Welcome to Koalafornia – The Australian Outback
Koalafornia houses many species, such as koala bears, wallabies, wombats and Tasmanian devils. The San Diego Zoo is one of two which house them in the United States. The other is the Rio Grande Zoo in Albuquerque, New Mexico. By the way, the Tasmanian devil is the world’s largest nocturnal carnivorous marsupial that travels miles and miles at night looking for food.
Play at the Petting Zoo
The petting zoo is always a great place for kids to be with animals. My daughter had so much fun petting the goats and showing them some love. At one point, she was brushing the goat’s hair, explaining that “it’s a dirty goat”—I could only laugh. After 45 minutes of petting, she still wasn’t ready to leave and practically threw a fit for not letting her stay longer. Luckily, the Zoo’s playground calmed the kids down and was a place for them to have a lot of fun.
Visiting a zoo can be totally unpredictable. The animals may not be available all the time for every eager visitor to see, but I admit that it’s part of the program. I’ve been to so many zoos, and they have become nearly one in the same to me over time. However, the San Diego Zoo is absolutely different. I will certainly return one day to enjoy the areas I loved the most and visit the areas I missed.
There are several tips to consider if you want to save time and money
1. Don’t pay the full ticket price
Zoo brochures in any hotel offer $5 off the ticket price. Unfortunately, there isn’t a senior discount. Alternatively, a San Diego Citypass offers packages that can save you some money. You get either a 10% discount or $5 off, which actually comes to the same deal but still offers a savings. Kids from 3-11 are not free (except in October) and cost $35 (minus the discount). Kids 2 and younger are free.
2. Bring plenty of snacks and water
If you have a day at the Zoo with children and/or babies, it’s absolutely necessary to bring some snacks. Even though there are snack places and restaurants available everywhere, they’re pricey and you can end up spending $30 to $40 per meal. Bring apples, oranges, grapes, crackers, water bottles, cheese sticks and some chips—it’s a great way to save money.
3. Be the early bird
The Zoo opens at 9:30 am, so be there early to avoid the crowds at the ticket windows. You can also use your smartphone to book tickets in advance and sometimes skip long lines. Most animals are also active in the morning and late evening. Therefore, the earlier you arrive, the better your chances are to enjoy watching some of the animals, such as tigers, polar bears and pandas. As the day progresses, you tend to see only animals sleeping and doing nothing at all.

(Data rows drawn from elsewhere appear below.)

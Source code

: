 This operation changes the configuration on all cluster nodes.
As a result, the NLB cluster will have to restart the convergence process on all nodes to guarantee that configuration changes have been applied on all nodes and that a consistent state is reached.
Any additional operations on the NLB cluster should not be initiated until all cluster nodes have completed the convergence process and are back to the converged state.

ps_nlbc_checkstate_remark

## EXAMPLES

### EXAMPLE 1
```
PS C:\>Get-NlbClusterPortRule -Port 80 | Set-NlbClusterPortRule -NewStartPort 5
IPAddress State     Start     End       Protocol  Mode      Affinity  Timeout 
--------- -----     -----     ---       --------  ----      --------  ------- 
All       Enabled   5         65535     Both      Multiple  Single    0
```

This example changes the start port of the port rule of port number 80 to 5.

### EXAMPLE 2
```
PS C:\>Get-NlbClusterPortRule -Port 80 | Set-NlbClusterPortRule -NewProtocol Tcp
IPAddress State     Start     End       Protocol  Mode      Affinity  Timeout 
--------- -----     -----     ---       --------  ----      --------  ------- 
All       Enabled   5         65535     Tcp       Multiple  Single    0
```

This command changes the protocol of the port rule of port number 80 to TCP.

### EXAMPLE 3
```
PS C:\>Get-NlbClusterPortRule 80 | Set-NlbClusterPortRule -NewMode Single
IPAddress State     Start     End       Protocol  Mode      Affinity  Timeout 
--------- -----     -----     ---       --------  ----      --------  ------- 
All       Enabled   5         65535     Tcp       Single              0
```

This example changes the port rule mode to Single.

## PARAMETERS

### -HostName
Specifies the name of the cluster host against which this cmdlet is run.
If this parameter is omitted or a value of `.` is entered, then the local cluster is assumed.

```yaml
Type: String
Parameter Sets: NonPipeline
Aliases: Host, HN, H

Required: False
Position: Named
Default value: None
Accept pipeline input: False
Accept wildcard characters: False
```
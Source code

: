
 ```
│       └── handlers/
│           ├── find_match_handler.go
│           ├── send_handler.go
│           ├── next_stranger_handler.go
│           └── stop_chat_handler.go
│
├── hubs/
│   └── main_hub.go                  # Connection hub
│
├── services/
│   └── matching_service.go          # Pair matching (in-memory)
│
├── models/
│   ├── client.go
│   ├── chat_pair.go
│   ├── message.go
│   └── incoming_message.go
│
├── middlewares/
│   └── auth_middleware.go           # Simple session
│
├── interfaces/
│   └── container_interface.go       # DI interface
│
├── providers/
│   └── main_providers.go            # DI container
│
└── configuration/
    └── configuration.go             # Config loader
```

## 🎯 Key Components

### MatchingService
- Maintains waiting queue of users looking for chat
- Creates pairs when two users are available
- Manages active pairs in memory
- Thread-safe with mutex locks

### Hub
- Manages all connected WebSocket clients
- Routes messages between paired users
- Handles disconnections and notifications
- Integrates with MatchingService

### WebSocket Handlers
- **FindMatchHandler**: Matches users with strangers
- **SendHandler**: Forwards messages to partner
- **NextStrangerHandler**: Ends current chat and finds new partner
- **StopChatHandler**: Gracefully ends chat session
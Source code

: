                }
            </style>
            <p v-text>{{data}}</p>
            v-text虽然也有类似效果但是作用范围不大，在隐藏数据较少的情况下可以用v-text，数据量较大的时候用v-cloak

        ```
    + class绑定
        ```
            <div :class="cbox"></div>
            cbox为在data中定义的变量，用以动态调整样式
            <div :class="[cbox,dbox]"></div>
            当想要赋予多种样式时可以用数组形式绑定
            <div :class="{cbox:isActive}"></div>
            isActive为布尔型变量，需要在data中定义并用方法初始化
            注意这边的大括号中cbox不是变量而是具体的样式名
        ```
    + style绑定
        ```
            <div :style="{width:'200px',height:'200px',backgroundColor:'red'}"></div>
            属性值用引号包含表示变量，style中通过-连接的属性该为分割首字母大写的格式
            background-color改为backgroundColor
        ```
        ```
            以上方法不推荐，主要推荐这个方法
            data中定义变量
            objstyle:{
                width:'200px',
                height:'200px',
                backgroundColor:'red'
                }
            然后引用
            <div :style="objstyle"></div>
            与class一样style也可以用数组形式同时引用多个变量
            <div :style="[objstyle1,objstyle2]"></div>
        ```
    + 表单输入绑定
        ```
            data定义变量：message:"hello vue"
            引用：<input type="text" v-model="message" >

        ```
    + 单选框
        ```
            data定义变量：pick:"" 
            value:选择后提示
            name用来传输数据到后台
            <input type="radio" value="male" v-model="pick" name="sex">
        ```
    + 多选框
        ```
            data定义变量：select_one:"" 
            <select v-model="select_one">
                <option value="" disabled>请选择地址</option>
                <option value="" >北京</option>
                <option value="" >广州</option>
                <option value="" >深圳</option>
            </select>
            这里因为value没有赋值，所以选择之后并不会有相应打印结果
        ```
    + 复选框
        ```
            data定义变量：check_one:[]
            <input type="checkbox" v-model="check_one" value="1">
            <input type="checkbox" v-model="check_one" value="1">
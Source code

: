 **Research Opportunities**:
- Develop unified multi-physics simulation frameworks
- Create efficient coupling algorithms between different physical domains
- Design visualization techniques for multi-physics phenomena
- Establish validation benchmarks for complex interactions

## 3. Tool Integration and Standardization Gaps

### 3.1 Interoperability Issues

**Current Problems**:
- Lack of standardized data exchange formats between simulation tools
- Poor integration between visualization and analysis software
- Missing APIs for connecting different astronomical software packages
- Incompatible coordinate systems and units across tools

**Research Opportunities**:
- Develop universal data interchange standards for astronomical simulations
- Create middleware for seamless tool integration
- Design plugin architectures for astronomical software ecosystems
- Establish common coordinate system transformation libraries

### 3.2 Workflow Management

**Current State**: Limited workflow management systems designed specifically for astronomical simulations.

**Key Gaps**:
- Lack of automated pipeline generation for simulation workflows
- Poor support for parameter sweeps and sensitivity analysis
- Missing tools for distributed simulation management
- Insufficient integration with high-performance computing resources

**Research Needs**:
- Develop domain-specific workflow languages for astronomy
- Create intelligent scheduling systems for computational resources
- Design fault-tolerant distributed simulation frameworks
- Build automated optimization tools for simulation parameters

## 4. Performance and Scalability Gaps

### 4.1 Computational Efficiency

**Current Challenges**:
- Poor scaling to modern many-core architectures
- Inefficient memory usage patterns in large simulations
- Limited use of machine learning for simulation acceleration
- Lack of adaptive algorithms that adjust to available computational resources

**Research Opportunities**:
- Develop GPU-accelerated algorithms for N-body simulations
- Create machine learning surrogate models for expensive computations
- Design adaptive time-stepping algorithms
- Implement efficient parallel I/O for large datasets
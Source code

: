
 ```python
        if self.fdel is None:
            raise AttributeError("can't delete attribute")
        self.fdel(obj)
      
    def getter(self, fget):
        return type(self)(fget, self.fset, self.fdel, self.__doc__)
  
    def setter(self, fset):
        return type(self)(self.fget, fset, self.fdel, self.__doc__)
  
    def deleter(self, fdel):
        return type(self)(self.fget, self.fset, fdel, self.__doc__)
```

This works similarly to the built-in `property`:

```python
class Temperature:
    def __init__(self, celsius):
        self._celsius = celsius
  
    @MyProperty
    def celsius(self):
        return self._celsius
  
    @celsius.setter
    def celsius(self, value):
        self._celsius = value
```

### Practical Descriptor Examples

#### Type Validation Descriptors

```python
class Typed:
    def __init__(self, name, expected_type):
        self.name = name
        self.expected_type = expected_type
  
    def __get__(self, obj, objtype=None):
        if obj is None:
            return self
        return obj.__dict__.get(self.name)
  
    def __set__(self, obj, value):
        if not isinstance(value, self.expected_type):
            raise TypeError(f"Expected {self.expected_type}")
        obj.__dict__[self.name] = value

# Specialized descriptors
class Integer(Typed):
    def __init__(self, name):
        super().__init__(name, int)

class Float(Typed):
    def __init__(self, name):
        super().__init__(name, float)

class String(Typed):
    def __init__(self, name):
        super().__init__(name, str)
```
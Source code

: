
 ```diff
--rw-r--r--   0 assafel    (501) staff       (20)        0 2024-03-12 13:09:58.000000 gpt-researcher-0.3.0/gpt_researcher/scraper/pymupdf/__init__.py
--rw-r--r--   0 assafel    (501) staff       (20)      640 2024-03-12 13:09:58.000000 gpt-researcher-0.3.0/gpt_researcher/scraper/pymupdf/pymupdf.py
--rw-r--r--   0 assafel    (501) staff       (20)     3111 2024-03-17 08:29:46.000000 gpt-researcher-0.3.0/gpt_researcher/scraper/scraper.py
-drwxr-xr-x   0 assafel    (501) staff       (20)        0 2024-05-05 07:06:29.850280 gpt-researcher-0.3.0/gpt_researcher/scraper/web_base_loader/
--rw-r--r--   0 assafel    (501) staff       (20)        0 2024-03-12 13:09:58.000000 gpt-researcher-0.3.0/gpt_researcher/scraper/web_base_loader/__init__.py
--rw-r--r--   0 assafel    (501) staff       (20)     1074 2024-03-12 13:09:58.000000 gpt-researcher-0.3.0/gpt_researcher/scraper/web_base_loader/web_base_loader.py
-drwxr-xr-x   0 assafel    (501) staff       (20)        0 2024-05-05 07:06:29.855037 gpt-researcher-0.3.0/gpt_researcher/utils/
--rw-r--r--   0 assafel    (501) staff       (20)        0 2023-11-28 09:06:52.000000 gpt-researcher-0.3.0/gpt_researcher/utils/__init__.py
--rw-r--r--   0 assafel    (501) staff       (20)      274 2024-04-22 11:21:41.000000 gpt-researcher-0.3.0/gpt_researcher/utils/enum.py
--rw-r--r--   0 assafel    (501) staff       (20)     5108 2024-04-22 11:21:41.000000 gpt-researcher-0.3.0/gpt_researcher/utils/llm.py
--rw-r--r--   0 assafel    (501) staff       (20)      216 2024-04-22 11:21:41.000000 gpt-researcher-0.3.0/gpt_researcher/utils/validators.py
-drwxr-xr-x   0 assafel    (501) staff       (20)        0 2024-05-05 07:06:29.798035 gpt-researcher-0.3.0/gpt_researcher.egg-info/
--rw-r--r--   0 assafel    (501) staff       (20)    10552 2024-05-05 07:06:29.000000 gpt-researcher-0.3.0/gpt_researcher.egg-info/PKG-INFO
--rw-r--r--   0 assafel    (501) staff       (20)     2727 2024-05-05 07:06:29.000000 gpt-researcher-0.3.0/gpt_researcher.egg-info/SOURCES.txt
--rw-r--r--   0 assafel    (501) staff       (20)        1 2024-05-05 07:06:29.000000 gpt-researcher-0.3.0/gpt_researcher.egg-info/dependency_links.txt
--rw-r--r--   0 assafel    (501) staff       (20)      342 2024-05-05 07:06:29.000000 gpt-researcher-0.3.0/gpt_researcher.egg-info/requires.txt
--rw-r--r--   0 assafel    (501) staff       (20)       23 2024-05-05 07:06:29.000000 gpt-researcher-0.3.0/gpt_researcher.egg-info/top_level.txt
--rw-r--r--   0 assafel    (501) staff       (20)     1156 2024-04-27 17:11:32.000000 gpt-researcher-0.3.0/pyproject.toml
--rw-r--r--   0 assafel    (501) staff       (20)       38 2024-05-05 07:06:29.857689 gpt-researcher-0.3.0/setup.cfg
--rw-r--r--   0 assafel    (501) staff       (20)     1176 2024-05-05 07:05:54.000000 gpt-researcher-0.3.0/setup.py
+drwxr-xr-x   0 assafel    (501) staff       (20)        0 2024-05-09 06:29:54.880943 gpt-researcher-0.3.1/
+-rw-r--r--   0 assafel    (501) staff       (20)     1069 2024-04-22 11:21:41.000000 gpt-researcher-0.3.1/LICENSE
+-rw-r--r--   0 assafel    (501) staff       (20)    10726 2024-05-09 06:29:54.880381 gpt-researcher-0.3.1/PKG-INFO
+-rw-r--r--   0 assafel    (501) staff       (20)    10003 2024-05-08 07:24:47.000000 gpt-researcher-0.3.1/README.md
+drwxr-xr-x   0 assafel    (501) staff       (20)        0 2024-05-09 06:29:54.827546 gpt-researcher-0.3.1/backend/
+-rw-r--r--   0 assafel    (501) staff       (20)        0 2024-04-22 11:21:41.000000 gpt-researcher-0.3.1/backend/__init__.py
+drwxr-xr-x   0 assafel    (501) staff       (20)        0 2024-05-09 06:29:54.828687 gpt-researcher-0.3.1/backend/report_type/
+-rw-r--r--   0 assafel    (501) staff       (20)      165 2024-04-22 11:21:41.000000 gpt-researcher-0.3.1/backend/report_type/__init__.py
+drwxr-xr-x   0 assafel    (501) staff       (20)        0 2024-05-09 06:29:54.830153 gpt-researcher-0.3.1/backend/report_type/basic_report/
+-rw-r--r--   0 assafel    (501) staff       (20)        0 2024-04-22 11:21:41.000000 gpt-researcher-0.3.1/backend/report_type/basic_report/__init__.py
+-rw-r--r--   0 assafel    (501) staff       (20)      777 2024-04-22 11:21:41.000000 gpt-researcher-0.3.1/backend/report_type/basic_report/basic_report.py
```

4. Take the guided tour bus in the morning
The tour helps you to figure out what your priorities are. The Zoo is massive, and you’ll most likely not see the whole park in one day. Take the bus, located where you want to visit and come back after the tour. The guides are very knowledgeable, and there’s time for questions afterwards.
5. Get information from volunteer staffs
Don’t write them off. They’re very resourceful, friendly and experienced.
6. The Giant Pandas are popular
Keep in mind that it may take up to one hour to see them.
7. Stop and smell the exotic plants & flowers
The Zoo is also a botanical garden and filled with tropical fruits, exotic plants and flowers, banana plantations and bamboo.
8. In case you miss something
There are live cameras on the Zoo’s website—check it out!
Have a good time at the San Diego Zoo!